## Saved entries:
+ + + + +

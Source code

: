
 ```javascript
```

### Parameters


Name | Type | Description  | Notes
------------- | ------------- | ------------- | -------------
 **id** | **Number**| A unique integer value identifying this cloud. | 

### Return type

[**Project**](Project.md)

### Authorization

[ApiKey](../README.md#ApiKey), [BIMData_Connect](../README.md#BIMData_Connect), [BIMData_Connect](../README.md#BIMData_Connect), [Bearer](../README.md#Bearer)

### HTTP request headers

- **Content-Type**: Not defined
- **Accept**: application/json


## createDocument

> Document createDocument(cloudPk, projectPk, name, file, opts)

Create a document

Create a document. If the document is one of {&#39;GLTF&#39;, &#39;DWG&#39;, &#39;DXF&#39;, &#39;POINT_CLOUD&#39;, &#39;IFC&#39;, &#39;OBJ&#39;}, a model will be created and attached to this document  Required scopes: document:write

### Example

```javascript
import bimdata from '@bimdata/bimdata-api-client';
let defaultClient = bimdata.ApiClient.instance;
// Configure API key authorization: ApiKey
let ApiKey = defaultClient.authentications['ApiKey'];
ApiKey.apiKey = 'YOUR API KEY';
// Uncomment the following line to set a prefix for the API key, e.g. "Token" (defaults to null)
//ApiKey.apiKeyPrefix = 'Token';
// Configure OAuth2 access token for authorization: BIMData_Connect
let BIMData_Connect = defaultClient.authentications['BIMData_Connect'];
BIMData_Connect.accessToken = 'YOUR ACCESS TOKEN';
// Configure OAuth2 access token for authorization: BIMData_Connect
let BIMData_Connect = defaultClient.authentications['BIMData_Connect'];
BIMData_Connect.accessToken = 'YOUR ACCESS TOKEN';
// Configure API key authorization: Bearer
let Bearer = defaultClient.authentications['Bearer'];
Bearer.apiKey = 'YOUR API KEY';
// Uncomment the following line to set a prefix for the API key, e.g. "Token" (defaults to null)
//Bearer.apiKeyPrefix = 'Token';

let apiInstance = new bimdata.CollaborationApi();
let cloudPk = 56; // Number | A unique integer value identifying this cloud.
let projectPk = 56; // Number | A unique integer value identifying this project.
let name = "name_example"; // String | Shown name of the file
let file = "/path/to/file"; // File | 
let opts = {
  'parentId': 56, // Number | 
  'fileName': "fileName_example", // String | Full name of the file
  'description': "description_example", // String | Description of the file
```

+ + + + +

The full data, repeated exactly, is the only acceptable output.

Source code

:
 ```javascript
```

### Parameters


Name | Type | Description  | Notes
------------- | ------------- | ------------- | -------------
 **id** | **Number**| A unique integer value identifying this cloud. | 

### Return type

[**Project**](Project.md)

### Authorization

[ApiKey](../README.md#ApiKey), [BIMData_Connect](../README.md#BIMData_Connect), [BIMData_Connect](../README.md#BIMData_Connect), [Bearer](../README.md#Bearer)

### HTTP request headers

- **Content-Type**: Not defined
- **Accept**: application/json


## createDocument

> Document createDocument(cloudPk, projectPk, name, file, opts)

Create a document

Create a document. If the document is one of {&#39;GLTF&#39;, &#39;DWG&#39;, &#39;DXF&#39;, &#39;POINT_CLOUD&#39;, &#39;IFC&#39;, &#39;OBJ&#39;}, a model will be created and attached to this document  Required scopes: document:write

### Example

```javascript
import bimdata from '@bimdata/bimdata-api-client';
let defaultClient = bimdata.ApiClient.instance;
// Configure API key authorization: ApiKey
let ApiKey = defaultClient.authentications['ApiKey'];
ApiKey.apiKey = 'YOUR API KEY';
// Uncomment the following line to set a prefix for the API key, e.g. "Token" (defaults to null)
//ApiKey.apiKeyPrefix = 'Token';
// Configure OAuth2 access token for authorization: BIMData_Connect
let BIMData_Connect = defaultClient.authentications['BIMData_Connect'];
BIMData_Connect.accessToken = 'YOUR ACCESS TOKEN';
// Configure OAuth2 access token for authorization: BIMData_Connect
let BIMData_Connect = defaultClient.authentications['BIMData_Connect'];
BIMData_Connect.accessToken = 'YOUR ACCESS TOKEN';
// Configure API key authorization: Bearer
let Bearer = defaultClient.authentications['Bearer'];
Bearer.apiKey = 'YOUR API KEY';
// Uncomment the following line to set a prefix for the API key, e.g. "Token" (defaults to null)
//Bearer.apiKeyPrefix = 'Token';

let apiInstance = new bimdata.CollaborationApi();
let cloudPk = 56; // Number | A unique integer value identifying this cloud.
let projectPk = 56; // Number | A unique integer value identifying this project.
let name = "name_example"; // String | Shown name of the file
let file = "/path/to/file"; // File | 
let opts = {
  'parentId': 56, // Number | 
  'fileName': "fileName_example", // String | Full name of the file
  'description': "description_example", // String | Description of the file
```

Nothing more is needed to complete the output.